### What the task requires
Each line below with the word "análise" needs to be copied.

### Supplied data

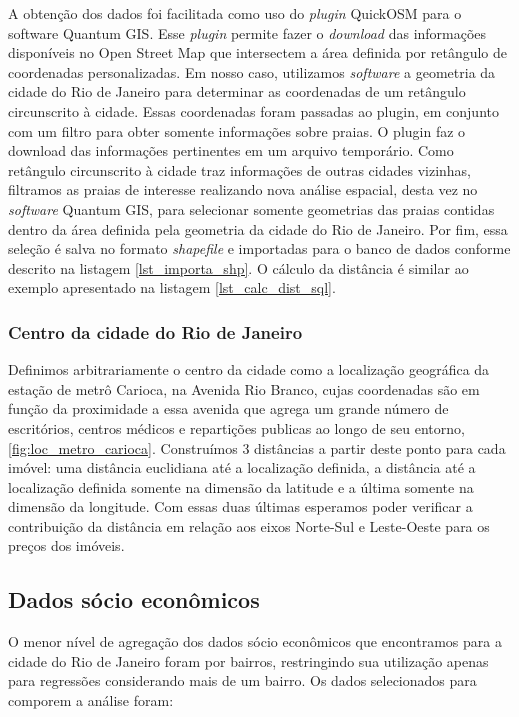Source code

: A obtenção dos dados foi facilitada como uso do \textit{plugin} QuickOSM para o software Quantum GIS. Esse \textit{plugin} permite fazer o \textit{download} das informações disponíveis no Open Street Map que intersectem a área definida por retângulo de coordenadas personalizadas. Em nosso caso, utilizamos \textit{software} a geometria da cidade do Rio de Janeiro para determinar as coordenadas de um retângulo circunscrito à cidade. Essas coordenadas foram passadas ao plugin, em conjunto com um filtro para obter somente informações sobre praias. O plugin faz o  download das informações pertinentes em um arquivo temporário. Como  retângulo circunscrito à cidade traz informações de outras cidades vizinhas, filtramos as praias de interesse realizando nova análise espacial, desta vez no \textit{software} Quantum GIS, para selecionar somente geometrias das praias contidas dentro da área definida pela geometria da cidade do Rio de Janeiro. Por fim, essa seleção é salva no formato \textit{shapefile} e importadas para o banco de dados conforme descrito na listagem \ref{lst_importa_shp}. O cálculo da distância é similar ao exemplo apresentado na listagem \ref{lst_calc_dist_sql}.

\subsubsection{Centro da cidade do Rio de Janeiro}

Definimos arbitrariamente o centro da cidade como a localização geográfica da estação de metrô Carioca, na Avenida Rio Branco, cujas coordenadas são  em função da proximidade a essa avenida que agrega um grande número de escritórios, centros médicos e repartições publicas ao longo de seu entorno, \cref{fig:loc_metro_carioca}. Construímos 3 distâncias a partir deste ponto para cada imóvel: uma distância euclidiana até a localização definida, a distância até a localização definida somente na dimensão da latitude e a última somente na dimensão da longitude. Com essas duas últimas esperamos poder verificar a contribuição da distância em relação aos eixos Norte-Sul e Leste-Oeste para os preços dos imóveis.

\subsection{Dados sócio econômicos}

O menor nível de agregação dos dados sócio econômicos que encontramos para a cidade do Rio de Janeiro foram por bairros, restringindo sua utilização apenas para regressões considerando mais de um bairro. Os dados selecionados para comporem a análise foram:

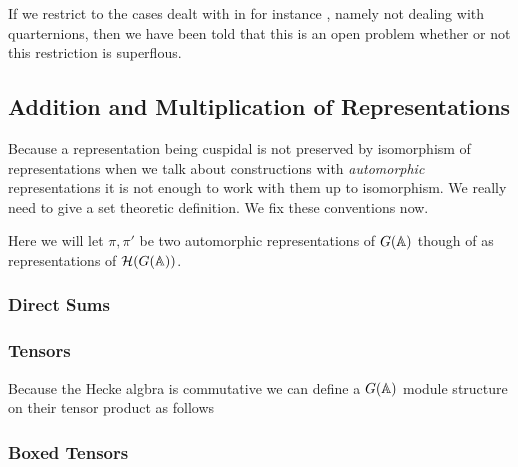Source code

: If we restrict to the cases dealt with in for instance \cite{moeglinSpectralDecompositionEisenstein1995}, namely not dealing with quarternions, then we have been told that this is an open problem whether or not this restriction is superflous. 


\subsection{Addition and Multiplication of Representations}
Because a representation being cuspidal is not preserved by isomorphism of representations when we talk about constructions with \textit{automorphic}  representations it is not enough to work with them up to isomorphism. We really need to give a set theoretic definition. We fix these conventions now. 

Here we will let \(\pi, \pi'\) be two automorphic representations of \(G(\A)\) though of as representations of \(\mathcal{H}(G(\A))\). 

\subsubsection{Direct Sums}

\subsubsection{Tensors}
Because the Hecke algbra is commutative  we can define a \(G(\A)\) module structure on their tensor product as follows

\subsubsection{Boxed Tensors}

### Written reply
: A obtenção dos dados foi facilitada como uso do \textit{plugin} QuickOSM para o software Quantum GIS. Esse \textit{plugin} permite fazer o \textit{download} das informações disponíveis no Open Street Map que intersectem a área definida por retângulo de coordenadas personalizadas. Em nosso caso, utilizamos \textit{software} a geometria da cidade do Rio de Janeiro para determinar as coordenadas de um retângulo circunscrito à cidade. Essas coordenadas foram passadas ao plugin, em conjunto com um filtro para obter somente informações sobre praias. O plugin faz o  download das informações pertinentes em um arquivo temporário. Como  retângulo circunscrito à cidade traz informações de outras cidades vizinhas, filtramos as praias de interesse realizando nova análise espacial, desta vez no \textit{software} Quantum GIS, para selecionar somente geometrias das praias contidas dentro da área definida pela geometria da cidade do Rio de Janeiro. Por fim, essa seleção é salva no formato \textit{shapefile} e importadas para o banco de dados conforme descrito na listagem \ref{lst_importa_shp}. O cálculo da distância é similar ao exemplo apresentado na listagem \ref{lst_calc_dist_sql}.
O menor nível de agregação dos dados sócio econômicos que encontramos para a cidade do Rio de Janeiro foram por bairros, restringindo sua utilização apenas para regressões considerando mais de um bairro. Os dados selecionados para comporem a análise foram:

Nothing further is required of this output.